### DATA PROVIDED

· · ·

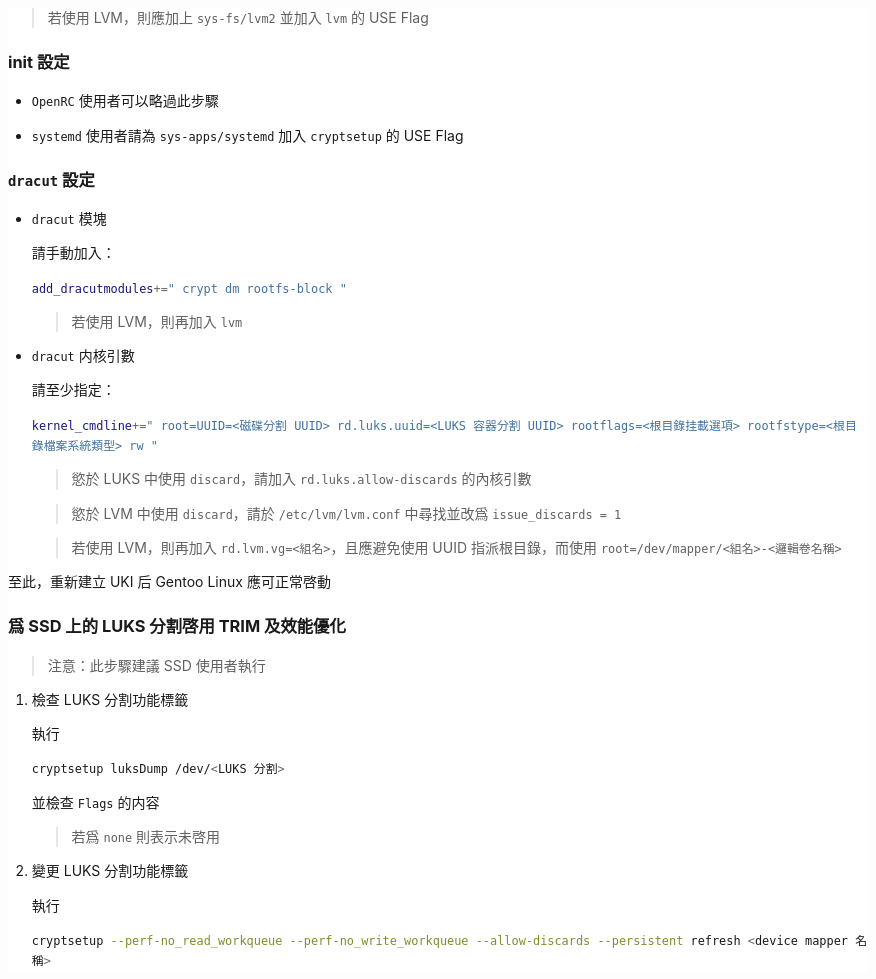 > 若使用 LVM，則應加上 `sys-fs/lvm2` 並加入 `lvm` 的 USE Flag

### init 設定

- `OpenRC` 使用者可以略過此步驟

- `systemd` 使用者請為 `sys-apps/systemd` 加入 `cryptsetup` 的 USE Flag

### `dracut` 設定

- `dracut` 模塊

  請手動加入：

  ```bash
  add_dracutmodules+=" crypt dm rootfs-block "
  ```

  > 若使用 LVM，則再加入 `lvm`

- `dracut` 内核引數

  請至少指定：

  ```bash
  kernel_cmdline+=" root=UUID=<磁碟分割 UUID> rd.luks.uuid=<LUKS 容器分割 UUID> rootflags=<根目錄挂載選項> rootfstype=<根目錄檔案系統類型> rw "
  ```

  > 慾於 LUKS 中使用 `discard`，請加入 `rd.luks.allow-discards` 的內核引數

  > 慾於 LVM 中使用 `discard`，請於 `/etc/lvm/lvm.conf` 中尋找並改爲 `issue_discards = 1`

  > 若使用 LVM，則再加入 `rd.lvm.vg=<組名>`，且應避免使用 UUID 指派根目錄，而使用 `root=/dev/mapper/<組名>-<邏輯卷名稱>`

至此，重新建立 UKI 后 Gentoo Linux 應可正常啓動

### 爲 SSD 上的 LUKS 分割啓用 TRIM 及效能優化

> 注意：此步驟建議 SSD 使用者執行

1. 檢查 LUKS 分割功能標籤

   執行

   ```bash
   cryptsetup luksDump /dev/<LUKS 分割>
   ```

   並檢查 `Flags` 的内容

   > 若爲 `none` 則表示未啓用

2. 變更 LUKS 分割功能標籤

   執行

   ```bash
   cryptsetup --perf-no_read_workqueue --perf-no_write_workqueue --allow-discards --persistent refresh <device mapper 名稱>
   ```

· · ·

### PROBLEM DETAILS
Every line containing the string "LUKS" is required; copy each such line from the data.

### YOUR SOLUTION
  kernel_cmdline+=" root=UUID=<磁碟分割 UUID> rd.luks.uuid=<LUKS 容器分割 UUID> rootflags=<根目錄挂載選項> rootfstype=<根目錄檔案系統類型> rw "
  > 慾於 LUKS 中使用 `discard`，請加入 `rd.luks.allow-discards` 的內核引數
### 爲 SSD 上的 LUKS 分割啓用 TRIM 及效能優化
1. 檢查 LUKS 分割功能標籤
   cryptsetup luksDump /dev/<LUKS 分割>
2. 變更 LUKS 分割功能標籤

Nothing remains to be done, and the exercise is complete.